A few days ago, I attended the excellent white collar conference sponsored by the National Association of Criminal Defense Lawyers (NACDL) in Washington, DC. During one of the panels, an interesting topic arose: should criminal defendants be entitled to discovery from the government before deciding whether or not to plead guilty?
My gut reaction was: of course they should. Approximately 97% of all defendants in the federal system plead guilty. So this isn’t an isolated problem. At the plea stage, defendants make a critical, life-changing decision and the current system means that they are often doing so with incomplete information. Because the decision to plead guilty is often made before trial and even before indictment, the government’s discovery obligations—under Rule 16, Brady/Giglio and Jencks—have not kicked in.
That leaves defendants deciding whether to plead guilty without knowing all the facts. And, equally troubling, it leaves lawyers trying to advise them without knowing all the facts.
In 2002, the Supreme Court held in United States v. Ruiz, 536 U.S. 622 (2002), that the Constitution does not require the government to disclose impeachment evidence at the plea stage. Two years later, the Court held that the plea stage is a “critical stage,” thus implicating the right to counsel. Iowa v. Tovar, 541 U.S. 77 (2004). At the NACDL conference, we discussed the Supreme Court’s recent decisions in Missouri v. Frye and Lafler v. Cooper, both decided in 2012. Those cases held that a defendant can raise an ineffective assistance of counsel claim where he accepted a plea deal on the basis of faulty legal advice.
It is hard to understand how a lawyer can provide effective assistance to a client without knowing what favorable and unfavorable evidence the government has in its files.
At a plea hearing, the judge always asks the defendant a litany of questions to determine whether the plea is voluntary and knowing. She asks those questions because, in theory, it is important to determine whether the defendant is giving something akin to informed consent to conviction of a crime.

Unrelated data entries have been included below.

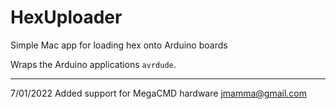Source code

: HexUploader
===========

Simple Mac app for loading hex onto Arduino boards

Wraps the Arduino applications `avrdude`.

----

7/01/2022 Added support for MegaCMD hardware jmamma@gmail.com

According to some of the participants at the NACDL conference, some districts require the government to disclose its discovery at the plea agreement stage. Others offered that their districts have no such requirement and they make plea deals in the dark (or by a dim bulb perhaps, based on whatever information the prosecutor chooses to provide).
There are some serious countervailing positions here. First, some will argue that quick pleas allow for an efficient judicial system. If we take as a given that a majority of people prosecuted are actually guilty, and that guilty pleas save them some jail time, then the system makes sense. If we make it more difficult for prosecutors to obtain guilty pleas, then the system simply won’t work.
This argument doesn’t really apply in the context of complex white-collar cases. The plea process is rarely quick in such cases. And, in broader terms, I’m far from convinced that efficiency—rather than fairness—is the goal here. This is a criminal trial; not a corporate deal.
Second, some will argue that prosecutors have a natural inclination to turn over harmful evidence to encourage a guilty plea. That may be true, but defendants should be entitled not only to learn about the evidence against them but also about exculpatory or impeachment evidence. Without knowing whether a witness has been improperly influenced by a cooperation deal, for example, a defendant may plead guilty after learning what inculpatory evidence the witness will offer at trial.
At the conference, we discussed the need for a NACDL working group to address this important issue. I hope NACDL will do just that. This is a critical issue and one that must be addressed to ensure that the 97% of defendants who plead guilty do so in a knowing and voluntary fashion—and do not plead guilty not out of uninformed fear or the prosecutor’s desire for expediency.